Kunstrundgang: Harald Fricke schaut sich in den Galerien von Berlin um
Liegt es am Ärger über die Verpenntheit von Berlins Kulturpolitik? Oder am Größenwahn der Galerien? Denn während eine Kunsthalle fehlt, wachsen die privatwirtschaftlichen Ausstellungsräume gewaltig. Auch das neue Domizil von Giti Nourbakhsch an der Kurfürstenstraße hat erstaunliche Dimensionen mit gleich zwei Stockwerken.
Die alte Fabrik eignet sich hervorragend für die Gruppenausstellung „Earth?“. Filme und Zeichnungen, schön von Etage zu Etage getrennt. Nina Könnemann lässt in „Early Morning Lessons“ die Kamera aus nächster Nähe über einen geflochtenen Bastkorb gleiten, als wäre das Muster ein geometrisch konstruiertes Labyrinth. Nebenan setzt Daria Martin mit „Soft Materials“ eine atemberaubende Choreografie in Bewegung, bei der ein Tänzer und eine Tänzerin gemeinsam mit Gadgets aus der Robotik agieren.
Solchermaßen auf die Poesie von Körpersprachen eingestimmt, bestechen die getuschten Figuren von Peter Böhnisch im oberen Stockwerk durch eine Zartheit, die an die zerbrechlichen Gespensterwesen des Wiener Expressionismus erinnert. Und Gunter Reskis genau kadrierte Szenen auf dem Bahnhof könnten aus einem Film stammen, in dem oft geschwiegen und viel geraucht wird.
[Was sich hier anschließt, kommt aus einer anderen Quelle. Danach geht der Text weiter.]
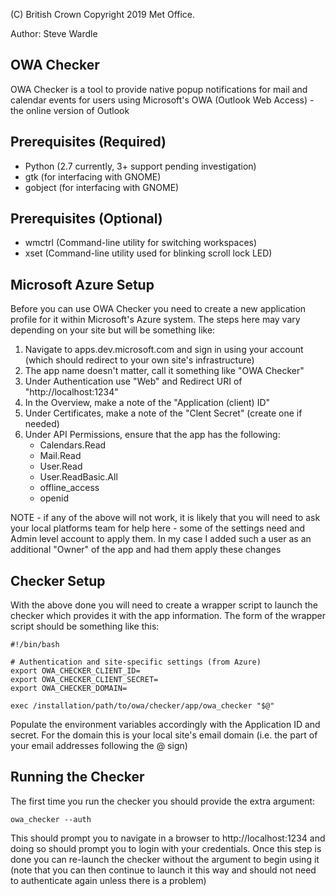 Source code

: (C) British Crown Copyright 2019 Met Office.

Author: Steve Wardle

OWA Checker
-----------

OWA Checker is a tool to provide native popup notifications for mail and
calendar events for users using Microsoft's OWA (Outlook Web Access) - the
online version of Outlook


Prerequisites (Required)
------------------------
 * Python (2.7 currently, 3+ support pending investigation)
 * gtk (for interfacing with GNOME)
 * gobject (for interfacing with GNOME)


Prerequisites (Optional)
------------------------
 * wmctrl (Command-line utility for switching workspaces)
 * xset (Command-line utility used for blinking scroll lock LED)

Microsoft Azure Setup
---------------------
Before you can use OWA Checker you need to create a new application profile
for it within Microsoft's Azure system.  The steps here may vary depending on
your site but will be something like:

 1. Navigate to apps.dev.microsoft.com and sign in using your account (which
    should redirect to your own site's infrastructure)
 2. The app name doesn't matter, call it something like "OWA Checker"
 3. Under Authentication use "Web" and Redirect URI of "http://localhost:1234"
 4. In the Overview, make a note of the "Application (client) ID"
 5. Under Certificates, make a note of the "Clent Secret" (create one if needed)
 6. Under API Permissions, ensure that the app has the following:
     * Calendars.Read
     * Mail.Read
     * User.Read
     * User.ReadBasic.All
     * offline_access
     * openid

NOTE - if any of the above will not work, it is likely that you will need to
       ask your local platforms team for help here - some of the settings need
       and Admin level account to apply them.  In my case I added such a user
       as an additional "Owner" of the app and had them apply these changes


Checker Setup
-------------
With the above done you will need to create a wrapper script to launch the
checker which provides it with the app information.  The form of the wrapper
script should be something like this:

    #!/bin/bash

    # Authentication and site-specific settings (from Azure)
    export OWA_CHECKER_CLIENT_ID=
    export OWA_CHECKER_CLIENT_SECRET=
    export OWA_CHECKER_DOMAIN=

    exec /installation/path/to/owa/checker/app/owa_checker "$@"

Populate the environment variables accordingly with the Application ID and 
secret. For the domain this is your local site's email domain (i.e. the part
of your email addresses following the @ sign)


Running the Checker
-------------------
The first time you run the checker you should provide the extra argument:

    owa_checker --auth

This should prompt you to navigate in a browser to http://localhost:1234
and doing so should prompt you to login with your credentials.  Once this 
step is done you can re-launch the checker without the argument to begin
using it (note that you can then continue to launch it this way and should
not need to authenticate again unless there is a problem)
Für das „Kommando Friedrich Hoelderlin Berlin“ ist selbst die mächtige Halle, die Max Hetzler in den Osram-Höfen gemietet hat, nicht groß genug. Deshalb werden dort wuchtigere Formate – etwa Georg Herolds Arrangement aus Boxhandschuhen oder Werner Büttners 2,40 x 5,70 Meter messendes Triptychon „Der verrostete Himmel“ – gezeigt, während eher filigrane Zeichnungen in der Hauptgalerie zu sehen sind. Zum Beispiel Albert Oehlens ebenso frühe wie wunderbare Politpopallegorien oder Erwin Kneihsls liebevolle Trinkerbärchenbilder.